My journey to parenthood is different from that of some of my friends and not so different from other friends. As a children’s librarian, I’ve been fascinated by the not-so-traditional books about childhood development, such as Nutureshock: New Thinking About Children by Po Bronson and Ashley Merryman, and books about kids, such as Consuming Kids: The Hostile Takeover of Childhood by Susan Linn.
My husband and I are new parents through adoption. When we started the adoption process, I didn’t want to read many parenting books for fear of jinxing our chances of becoming parents. Once in a while a book would come along and it would pique my interest. Shortly after we brought our daughter home, a friend recommended Mei-Ling Hopgood’s How Eskimos Keep Their Babies Warm: And Other Adventures in Parenting. I wasn’t prepared for what a fun and wild ride I was embarking on with this book.
I was intrigued by Hopgood’s book and How Eskimos Keep Their Babies Warm didn’t disappoint. It has the right amount of information about different countries and cultures without preaching that this or that culture does it so much better. The author also tries out each of the different things she learns with her own daughters its mixed results.
As Hopgood states: “We may or may not adopt what another family in another culture or place does, but we can take comfort in known that there is more than one good way to get a baby to sleep, transport her from place to place, and feed her....[T]here are many ways to be a good parent in the world.” Something all new and established parents need to be reminded of on those worst days.
I found it fascinating to travel around the world with the author learning about Argentinian children who stay up quite late and don’t seem to have some of the sleeping issues I hear about so much from friends. Children in Argentina stay up until midnight, are welcomed at adult parties and even the fanciest restaurants. It’s not unusual for a child to fall asleep on the couch at a friends’ house or while out at a nice restaurant. Then they wake up around 8 a.m. and are off to school without too much fanfare. The author was concerned that this schedule might not be best for her daughter. She consulted experts who said that Americans could stand to be a little less concerned about getting their children on strict sleep schedules. With an eight week old, I decided to try to be more relaxed about getting our daughter to bed at night and it’s made our whole family less stressed.
Most parents want their child to eat well. My husband and I hope to pass on our love of food to our daughter. She may be the only child at school who has Indian food for lunch one day and Thai curry the next. I seriously doubt she’ll be eating quite the same foods the French children eat at school. The French have passed on their great love of good, rich food to their children. There are no kids’ menus in France, the kids eat what is placed in front of them and there isn’t a fight about it. Even at school, kids eat fresh vegetables and exquisitely prepared meals.

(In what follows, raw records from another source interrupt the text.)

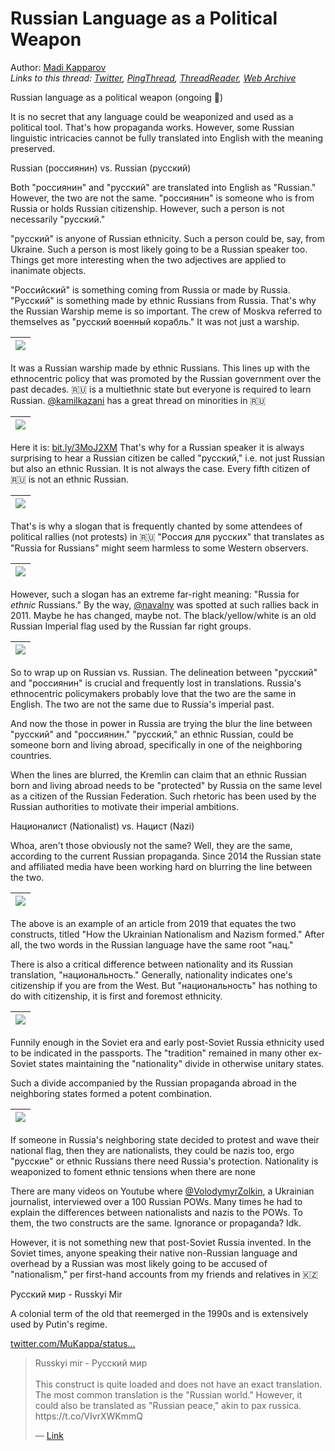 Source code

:# Russian Language as a Political Weapon

Author: [Madi Kapparov](https://twitter.com/MuKappa)  
*Links to this thread: [Twitter](https://twitter.com/MuKappa/status/1519100644849770497), [PingThread](https://pingthread.com/thread/1519100644849770497), [ThreadReader](https://threadreaderapp.com/thread/1519100644849770497.html), [Web Archive](https://web.archive.org/web/*/https://twitter.com/MuKappa/status/1519100644849770497)*

Russian language as a political weapon (ongoing 🧵)

It is no secret that any language could be weaponized and used as a political tool. That's how propaganda works. However, some Russian linguistic intricacies cannot be fully translated into English with the meaning preserved.

Russian (россиянин) vs. Russian (русский)

Both "россиянин" and "русский" are translated into English as "Russian." However, the two are not the same. "россиянин" is someone who is from Russia or holds Russian citizenship. However, such a person is not necessarily "русский."

"русский" is anyone of Russian ethnicity. Such a person could be, say, from Ukraine. Such a person is most likely going to be a Russian speaker too. Things get more interesting when the two adjectives are applied to inanimate objects.

"Российский" is something coming from Russia or made by Russia. "Русский" is something made by ethnic Russians from Russia. That's why the Russian Warship meme is so important. The crew of Moskva referred to themselves as "русский военный корабль." It was not just a warship.

| [![](/media/1523742039501770753/3_1519103042553102336.jpg)](/media/1523742039501770753/3_1519103042553102336.jpg) |
| :-: |

It was a Russian warship made by ethnic Russians. This lines up with the ethnocentric policy that was promoted by the Russian government over the past decades. 🇷🇺 is a multiethnic state but everyone is required to learn Russian. [@kamilkazani](https://twitter.com/kamilkazani) has a great thread on minorities in 🇷🇺

| [![](/media/1523742039501770753/3_1519105115512266753.jpg)](/media/1523742039501770753/3_1519105115512266753.jpg) |
| :-: |

Here it is: [bit.ly/3MoJ2XM](https://bit.ly/3MoJ2XM) That's why for a Russian speaker it is always surprising to hear a Russian citizen be called "русский," i.e. not just Russian but also an ethnic Russian. It is not always the case. Every fifth citizen of 🇷🇺 is not an ethnic Russian.

| [![](/media/1523742039501770753/3_1519108503608168448.png)](/media/1523742039501770753/3_1519108503608168448.png) |
| :-: |

That's is why a slogan that is frequently chanted by some attendees of political rallies (not protests) in 🇷🇺 "Россия для русских" that translates as "Russia for Russians" might seem harmless to some Western observers.

| [![](/media/1523742039501770753/3_1519111192786223104.jpg)](/media/1523742039501770753/3_1519111192786223104.jpg) |
| :-: |

However, such a slogan has an extreme far-right meaning: "Russia for *ethnic* Russians." By the way, [@navalny](https://twitter.com/navalny) was spotted at such rallies back in 2011. Maybe he has changed, maybe not. The black/yellow/white is an old Russian Imperial flag used by the Russian far right groups.

| [![](/media/1523742039501770753/3_1519111681846165504.jpg)](/media/1523742039501770753/3_1519111681846165504.jpg) |
| :-: |

So to wrap up on Russian vs. Russian. The delineation between "русский" and "россиянин" is crucial and frequently lost in translations. Russia's ethnocentric policymakers probably love that the two are the same in English. The two are not the same due to Russia's imperial past.

And now the those in power in Russia are trying the blur the line between "русский" and "россиянин." "русский," an ethnic Russian, could be someone born and living abroad, specifically in one of the neighboring countries.

When the lines are blurred, the Kremlin can claim that an ethnic Russian born and living abroad needs to be "protected" by Russia on the same level as a citizen of the Russian Federation. Such rhetoric has been used by the Russian authorities to motivate their imperial ambitions.

Националист (Nationalist) vs. Нацист (Nazi)

Whoa, aren't those obviously not the same? Well, they are the same, according to the current Russian propaganda. Since 2014 the Russian state and affiliated media have been working hard on blurring the line between the two.

| [![](/media/1523742039501770753/3_1519179867937550338.png)](/media/1523742039501770753/3_1519179867937550338.png) |
| :-: |

The above is an example of an article from 2019 that equates the two constructs, titled "How the Ukrainian Nationalism and Nazism formed." After all, the two words in the Russian language have the same root "нац."

There is also a critical difference between nationality and its Russian translation, "национальность." Generally, nationality indicates one's citizenship if you are from the West. But "национальность" has nothing to do with citizenship, it is first and foremost ethnicity.

| [![](/media/1523742039501770753/3_1519182608143376389.jpg)](/media/1523742039501770753/3_1519182608143376389.jpg) |
| :-: |

Funnily enough in the Soviet era and early post-Soviet Russia ethnicity used to be indicated in the passports. The "tradition" remained in many other ex-Soviet states maintaining the "nationality" divide in otherwise unitary states.

Such a divide accompanied by the Russian propaganda abroad in the neighboring states formed a potent combination.

| [![](/media/1523742039501770753/3_1519187815971627008.png)](/media/1523742039501770753/3_1519187815971627008.png) |
| :-: |

If someone in Russia's neighboring state decided to protest and wave their national flag, then they are nationalists, they could be nazis too, ergo "русские" or ethnic Russians there need Russia's protection. Nationality is weaponized to foment ethnic tensions when there are none

There are many videos on Youtube where [@VolodymyrZolkin](https://twitter.com/VolodymyrZolkin), a Ukrainian journalist, interviewed over a 100 Russian POWs. Many times he had to explain the differences between nationalists and nazis to the POWs. To them, the two constructs are the same. Ignorance or propaganda? Idk.

However, it is not something new that post-Soviet Russia invented. In the Soviet times, anyone speaking their native non-Russian language and overhead by a Russian was most likely going to be accused of "nationalism," per first-hand accounts from my friends and relatives in 🇰🇿

Русский мир - Russkyi Mir

A colonial term of the old that reemerged in the 1990s and is extensively used by Putin's regime.

[twitter.com/MuKappa/status…](https://twitter.com/MuKappa/status/1523740214061309952?s=20&t=rogm7Vs0qQ6Y25ych81V3Q)

<blockquote class="twitter-tweet">
    <p lang="en" dir="ltr">
    Russkyi mir - Русский мир<br />
    <br />
    This construct is quite loaded and does not have an exact translation. The most common translation is the &#34;Russian world.&#34; However, it could also be translated as &#34;Russian peace,&#34; akin to pax russica. https://t.co/VIvrXWKmmQ<br />
    </p>
    &mdash; <a href="https://twitter.com/MuKappa/status/1523740214061309952">Link</a>
</blockquote>
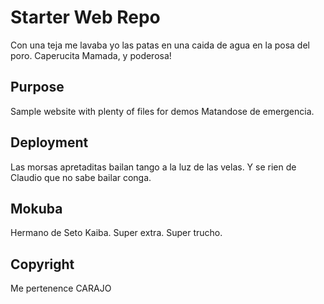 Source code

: # Starter Web Repo

Con una teja me lavaba yo las patas en una caida de agua
en la posa del poro. Caperucita Mamada, y poderosa!

## Purpose

Sample website with plenty of files for demos
Matandose de emergencia.

## Deployment

Las morsas apretaditas bailan tango a la luz de las velas.
Y se rien de Claudio que no sabe bailar conga.

## Mokuba

Hermano de Seto Kaiba. Super extra.
Super trucho.

## Copyright

Me pertenence CARAJO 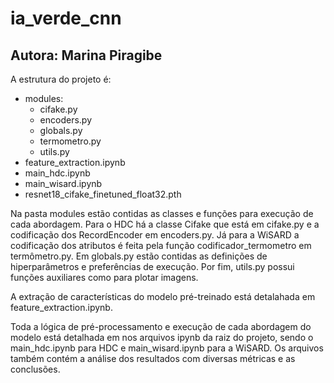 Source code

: # ia_verde_cnn

## Autora: Marina Piragibe

A estrutura do projeto é:

- modules:
    - cifake.py
    - encoders.py 
    - globals.py
    - termometro.py
    - utils.py
- feature_extraction.ipynb
- main_hdc.ipynb
- main_wisard.ipynb
- resnet18_cifake_finetuned_float32.pth

Na pasta modules estão contidas as classes e funções para execução de cada abordagem. Para o HDC há a classe Cifake que está em cifake.py e a codificação dos RecordEncoder em encoders.py. Já para a WiSARD a codificação dos atributos é feita pela função codificador_termometro em termômetro.py. Em globals.py estão contidas as definições de hiperparâmetros e preferências de execução. Por fim, utils.py possui funções auxiliares como para plotar imagens.

A extração de características do modelo pré-treinado está detalahada em feature_extraction.ipynb.

Toda a lógica de pré-processamento e execução de cada abordagem do modelo está detalhada em nos arquivos ipynb da raiz do projeto, sendo o main_hdc.ipynb para HDC e main_wisard.ipynb para a WiSARD. Os arquivos também contém a análise dos resultados com diversas métricas e as conclusões.

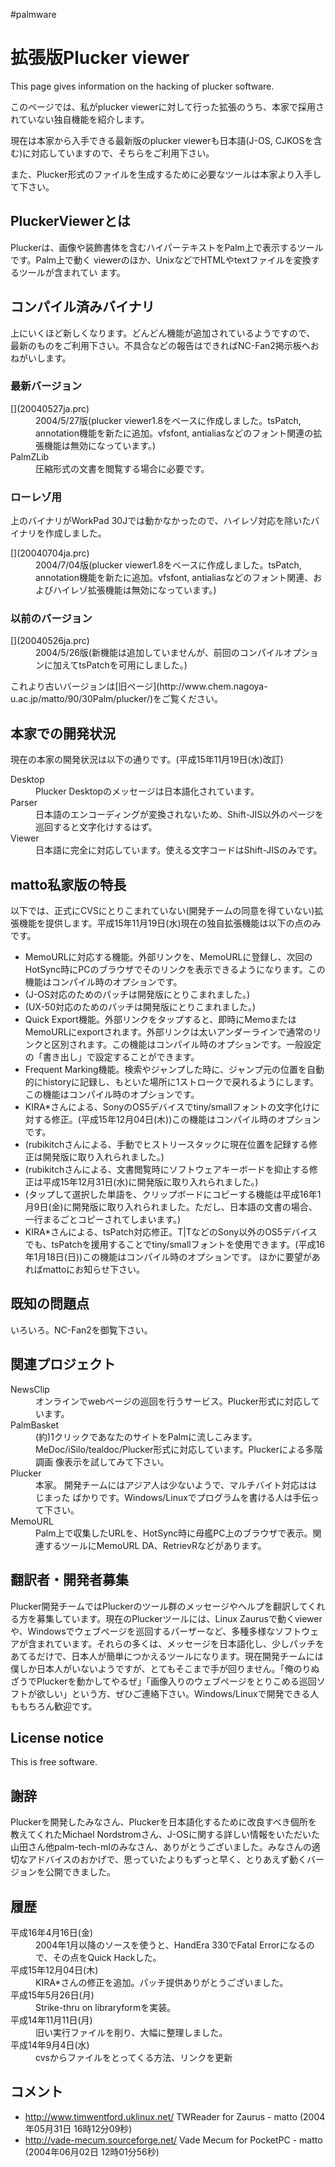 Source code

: #palmware




# 拡張版Plucker viewer

This page gives information on the hacking of plucker software. 



このページでは、私がplucker viewerに対して行った拡張のうち、本家で採用されていない独自機能を紹介します。



現在は本家から入手できる最新版のplucker viewerも日本語(J-OS, CJKOSを含む)に対応していますので、そちらをご利用下さい。

また、Plucker形式のファイルを生成するために必要なツールは本家より入手して下さい。


## PluckerViewerとは

Pluckerは、画像や装飾書体を含むハイパーテキストをPalm上で表示するツールです。Palm上で動く viewerのほか、UnixなどでHTMLやtextファイルを変換するツールが含まれてい ます。


## コンパイル済みバイナリ

上にいくほど新しくなります。どんどん機能が追加されているようですので、 最新のものをご利用下さい。不具合などの報告はできればNC-Fan2掲示板へおねがいします。


### 最新バージョン

<dl>
  <dt>[](20040527ja.prc)</dt><dd>2004/5/27版(plucker viewer1.8をベースに作成しました。tsPatch, annotation機能を新たに追加。vfsfont, antialiasなどのフォント関連の拡張機能は無効になっています。)
</dd>
  <dt>PalmZLib</dt><dd>圧縮形式の文書を閲覧する場合に必要です。
</dd>
</dl>

### ローレゾ用

上のバイナリがWorkPad 30Jでは動かなかったので、ハイレゾ対応を除いたバイナリを作成しました。

<dl>
  <dt>[](20040704ja.prc)</dt><dd>2004/7/04版(plucker viewer1.8をベースに作成しました。tsPatch, annotation機能を新たに追加。vfsfont, antialiasなどのフォント関連、およびハイレゾ拡張機能は無効になっています。)
</dd>
</dl>

### 以前のバージョン

<dl>
  <dt>[](20040526ja.prc)</dt><dd>2004/5/26版(新機能は追加していませんが、前回のコンパイルオプションに加えてtsPatchを可用にしました。)
</dd>
</dl>
これより古いバージョンは[旧ページ](http://www.chem.nagoya-u.ac.jp/matto/90/30Palm/plucker/)をご覧ください。


## 本家での開発状況

現在の本家の開発状況は以下の通りです。(平成15年11月19日(水)改訂)

<dl>
  <dt>Desktop</dt><dd>Plucker Desktopのメッセージは日本語化されています。
</dd>
  <dt>Parser</dt><dd>日本語のエンコーディングが変換されないため、Shift-JIS以外のページを巡回すると文字化けするはず。
</dd>
  <dt>Viewer</dt><dd>日本語に完全に対応しています。使える文字コードはShift-JISのみです。
</dd>
</dl>



## matto私家版の特長

以下では、正式にCVSにとりこまれていない(開発チームの同意を得ていない)拡張機能を提供します。平成15年11月19日(水)現在の独自拡張機能は以下の点のみです。

* MemoURLに対応する機能。外部リンクを、MemoURLに登録し、次回のHotSync時にPCのブラウザでそのリンクを表示できるようになります。この機能はコンパイル時のオプションです。
* (J-OS対応のためのパッチは開発版にとりこまれました。)
* (UX-50対応のためのパッチは開発版にとりこまれました。)
* Quick Export機能。外部リンクをタップすると、即時にMemoまたはMemoURLにexportされます。外部リンクは太いアンダーラインで通常のリンクと区別されます。この機能はコンパイル時のオプションです。一般設定の「書き出し」で設定することができます。
* Frequent Marking機能。検索やジャンプした時に、ジャンプ元の位置を自動的にhistoryに記録し、もといた場所に1ストロークで戻れるようにします。この機能はコンパイル時のオプションです。
* KIRA*さんによる、SonyのOS5デバイスでtiny/smallフォントの文字化けに対する修正。(平成15年12月04日(木))この機能はコンパイル時のオプションです。
* (rubikitchさんによる、手動でヒストリースタックに現在位置を記録する修正は開発版に取り入れられました。)
* (rubikitchさんによる、文書閲覧時にソフトウェアキーボードを抑止する修正は平成15年12月31日(水)に開発版に取り入れられました。)
* (タップして選択した単語を、クリップボードにコピーする機能は平成16年1月9日(金)に開発版に取り入れられました。ただし、日本語の文書の場合、一行まるごとコピーされてしまいます。)
* KIRA*さんによる、tsPatch対応修正。T|TなどのSony以外のOS5デバイスでも、tsPatchを援用することでtiny/smallフォントを使用できます。(平成16年1月18日(日))この機能はコンパイル時のオプションです。
ほかに要望があればmattoにお知らせ下さい。




## 既知の問題点

いろいろ。NC-Fan2を御覧下さい。




## 関連プロジェクト



<dl>
  <dt>NewsClip</dt><dd> オンラインでwebページの巡回を行うサービス。Plucker形式に対応しています。
</dd>
  <dt>PalmBasket</dt><dd> (約)1クリックであなたのサイトをPalmに流しこみます。 MeDoc/iSilo/tealdoc/Plucker形式に対応しています。Pluckerによる多階調画 像表示を試してみて下さい。
</dd>
  <dt>Plucker</dt><dd> 本家。  開発チームにはアジア人は少ないようで、マルチバイト対応ははじまった  ばかりです。Windows/Linuxでプログラムを書ける人は手伝って下さい。
</dd>
  <dt>MemoURL</dt><dd>Palm上で収集したURLを、HotSync時に母艦PC上のブラウザで表示。関連するツールにMemoURL DA、RetrievRなどがあります。
</dd>
</dl>
<!-- :るびきちさんのplucker関連情報のページ。:必見。 -->

## 翻訳者・開発者募集

Plucker開発チームではPluckerのツール群のメッセージやヘルプを翻訳してくれる方を募集しています。現在のPluckerツールには、Linux Zaurusで動くviewerや、Windowsでウェブページを巡回するパーザーなど、多種多様なソフトウェアが含まれています。それらの多くは、メッセージを日本語化し、少しパッチをあてるだけで、日本人が簡単につかえるツールになります。現在開発チームには僕しか日本人がいないようですが、とてもそこまで手が回りません。「俺のりぬざうでPluckerを動かしてやるぜ」「画像入りのウェブページをとりこめる巡回ソフトが欲しい」という方、ぜひご連絡下さい。Windows/Linuxで開発できる人ももちろん歓迎です。








## License notice

This is free software.




## 謝辞

Pluckerを開発したみなさん、Pluckerを日本語化するために改良すべき個所を 教えてくれたMichael Nordstromさん、J-OSに関する詳しい情報をいただいた 山田さん他palm-tech-mlのみなさん、ありがとうございました。みなさんの適 切なアドバイスのおかげで、思っていたよりもずっと早く、とりあえず動くバー ジョンを公開できました。




## 履歴

<dl>
  <dt>平成16年4月16日(金)</dt><dd>2004年1月以降のソースを使うと、HandEra 330でFatal Errorになるので、その点をQuick Hackした。
</dd>
  <dt>平成15年12月04日(木)</dt><dd>KIRA*さんの修正を追加。パッチ提供ありがとうございました。
</dd>
  <dt>平成15年5月26日(月)</dt><dd>Strike-thru on libraryformを実装。
</dd>
  <dt>平成14年11月11日(月)</dt><dd>旧い実行ファイルを削り、大幅に整理しました。
</dd>
  <dt>平成14年9月4日(水)</dt><dd>cvsからファイルをとってくる方法、リンクを更新
</dd>
</dl>



## コメント

* http://www.timwentford.uklinux.net/ TWReader for Zaurus - matto (2004年05月31日 16時12分09秒)
* http://vade-mecum.sourceforge.net/ Vade Mecum for PocketPC - matto (2004年06月02日 12時01分56秒)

Two of my favorite chapters were about Kenyans not using strollers and how the Chinese potty train their children. Kenyan streets will not accommodate a stroller that’s become almost a necessity in the U.S. Most parents of young children don’t think of leaving the house without a stroller. Many new American parents research the best stroller to meet their needs and lifestyle. Instead, Kenyans and many traditional cultures are the masters of baby wearing. They use long pieces of cotton tied into slings to carry their babies, very similar to some of the baby carriers available in the U.S.
The chapter on Chinese potty training was one of the funniest chapters of the book. I had no idea that Chinese split pants even existed. They are how Chinese parents begin to potty train their children at six months old. These pants are literally split in the crotch allowing for children to squat and use the bathroom almost anywhere. (You must look them up!) The pants are very environmentally friendly but are losing their favor for disposable diapers as China becomes more of an industrialized country. Hopgood tries out the pants with some success. I’m intrigued but not sure our house or us are prepared to try them out.
And, how do Eskimos keep their babies warm, you might ask? The traditional Inuit carrier is made from animal skins and the baby is cradled next to it’s mother in a large, furry hood-like compartment. Mothers are able to nurse their babies in this carrier just by moving them from the back to the front.
About the Author
Erica Voell is the Youth Collection Development Librarian at the Kansas City Public Library. She enjoys gardening, sewing, knitting, seeking out gluten-free vegetarian cuisine around the city - and yes, being a good librarian, she is owned by a cat.